Each of the operators can be tied to a specific dbt Cloud Account in two ways:

* Explicitly provide the Account ID (via the ``account_id`` parameter) to the operator.
* Or, specify the dbt Cloud Account in the Airflow Connection. The operators will fallback to using this
  automatically if the Account ID is not passed to the operator.

.. _howto/operator:DbtCloudRunJobOperator:

Trigger a dbt Cloud Job


Use the :class:`~airflow.providers.dbt.cloud.operators.dbt.DbtCloudRunJobOperator` to trigger a run of a dbt
Cloud job. By default, the operator will periodically check on the status of the executed job to terminate
with a successful status every ``check_interval`` seconds or until the job reaches a ``timeout`` length of
execution time. This functionality is controlled by the ``wait_for_termination`` parameter. Alternatively,
``wait_for_termination`` can be set to False to perform an asynchronous wait (typically paired with the
:class:`~airflow.providers.dbt.cloud.sensors.dbt.DbtCloudJobRunSensor`). Setting ``wait_for_termination`` to
False is a good approach for long-running dbt Cloud jobs.

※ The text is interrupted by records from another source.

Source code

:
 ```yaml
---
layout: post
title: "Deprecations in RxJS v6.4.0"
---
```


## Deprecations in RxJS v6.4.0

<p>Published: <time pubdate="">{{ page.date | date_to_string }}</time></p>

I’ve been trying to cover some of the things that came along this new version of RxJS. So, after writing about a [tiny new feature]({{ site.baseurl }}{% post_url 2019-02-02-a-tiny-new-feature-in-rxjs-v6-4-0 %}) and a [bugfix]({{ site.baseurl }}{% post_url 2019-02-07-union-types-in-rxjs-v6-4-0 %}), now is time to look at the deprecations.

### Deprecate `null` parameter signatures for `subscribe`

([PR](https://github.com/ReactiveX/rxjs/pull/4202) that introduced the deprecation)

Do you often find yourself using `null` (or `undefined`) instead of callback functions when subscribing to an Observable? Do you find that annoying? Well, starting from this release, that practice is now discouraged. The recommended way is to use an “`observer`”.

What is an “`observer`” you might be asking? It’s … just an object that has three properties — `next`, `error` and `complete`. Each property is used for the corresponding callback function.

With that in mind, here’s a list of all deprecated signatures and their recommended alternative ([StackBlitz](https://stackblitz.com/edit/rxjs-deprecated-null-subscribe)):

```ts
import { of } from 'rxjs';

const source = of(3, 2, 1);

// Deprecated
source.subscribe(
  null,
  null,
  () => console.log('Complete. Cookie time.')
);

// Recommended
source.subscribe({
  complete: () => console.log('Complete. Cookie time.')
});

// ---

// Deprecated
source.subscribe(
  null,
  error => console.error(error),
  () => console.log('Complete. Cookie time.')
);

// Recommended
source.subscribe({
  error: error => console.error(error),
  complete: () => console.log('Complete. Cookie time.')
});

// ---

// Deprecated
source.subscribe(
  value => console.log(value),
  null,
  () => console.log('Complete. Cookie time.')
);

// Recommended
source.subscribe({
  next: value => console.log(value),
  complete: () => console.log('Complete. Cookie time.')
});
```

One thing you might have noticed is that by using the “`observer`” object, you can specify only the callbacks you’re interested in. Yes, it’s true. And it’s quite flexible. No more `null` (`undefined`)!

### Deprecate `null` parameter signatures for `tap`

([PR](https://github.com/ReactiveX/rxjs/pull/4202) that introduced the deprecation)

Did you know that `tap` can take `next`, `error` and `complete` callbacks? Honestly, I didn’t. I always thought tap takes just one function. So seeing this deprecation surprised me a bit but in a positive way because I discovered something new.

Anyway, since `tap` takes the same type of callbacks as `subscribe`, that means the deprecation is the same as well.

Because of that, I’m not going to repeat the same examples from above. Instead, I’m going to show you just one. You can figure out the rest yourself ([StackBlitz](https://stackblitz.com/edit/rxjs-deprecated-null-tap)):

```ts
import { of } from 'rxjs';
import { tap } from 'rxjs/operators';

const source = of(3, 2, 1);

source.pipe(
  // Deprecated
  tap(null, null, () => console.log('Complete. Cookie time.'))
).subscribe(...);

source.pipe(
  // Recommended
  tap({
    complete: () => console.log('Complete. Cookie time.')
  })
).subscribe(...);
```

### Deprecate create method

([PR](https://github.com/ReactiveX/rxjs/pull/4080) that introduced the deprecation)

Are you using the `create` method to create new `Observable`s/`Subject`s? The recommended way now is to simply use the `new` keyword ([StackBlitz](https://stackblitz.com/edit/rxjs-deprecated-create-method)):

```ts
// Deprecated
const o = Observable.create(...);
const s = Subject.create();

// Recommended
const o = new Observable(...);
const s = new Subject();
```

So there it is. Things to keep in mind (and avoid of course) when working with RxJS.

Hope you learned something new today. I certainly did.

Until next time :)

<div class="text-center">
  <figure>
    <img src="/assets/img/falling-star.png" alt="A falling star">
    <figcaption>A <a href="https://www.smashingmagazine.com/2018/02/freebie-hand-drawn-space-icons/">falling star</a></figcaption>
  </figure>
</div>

The ``deferrable`` parameter along with ``wait_for_termination`` will control the functionality
whether to poll the job status on the worker or defer using the Triggerer.
When ``wait_for_termination`` is True and ``deferrable`` is False,we submit the job and ``poll``
for its status on the worker. This will keep the worker slot occupied till the job execution is done.
When ``wait_for_termination`` is True and ``deferrable`` is True,
we submit the job and ``defer`` using Triggerer. This will release the worker slot leading to savings in
resource utilization while the job is running.

When ``wait_for_termination`` is False and ``deferrable`` is False, we just submit the job and can only
track the job status with the :class:`~airflow.providers.dbt.cloud.sensors.dbt.DbtCloudJobRunSensor`.

When ``retry_from_failure`` is True, we retry the run for a job from the point of failure,
if the run failed. Otherwise we trigger a new run.
For more information on the retry logic, reference the
`API documentation <https://docs.getdbt.com/dbt-cloud/api-v2#/operations/Retry%20Failed%20Job>`__.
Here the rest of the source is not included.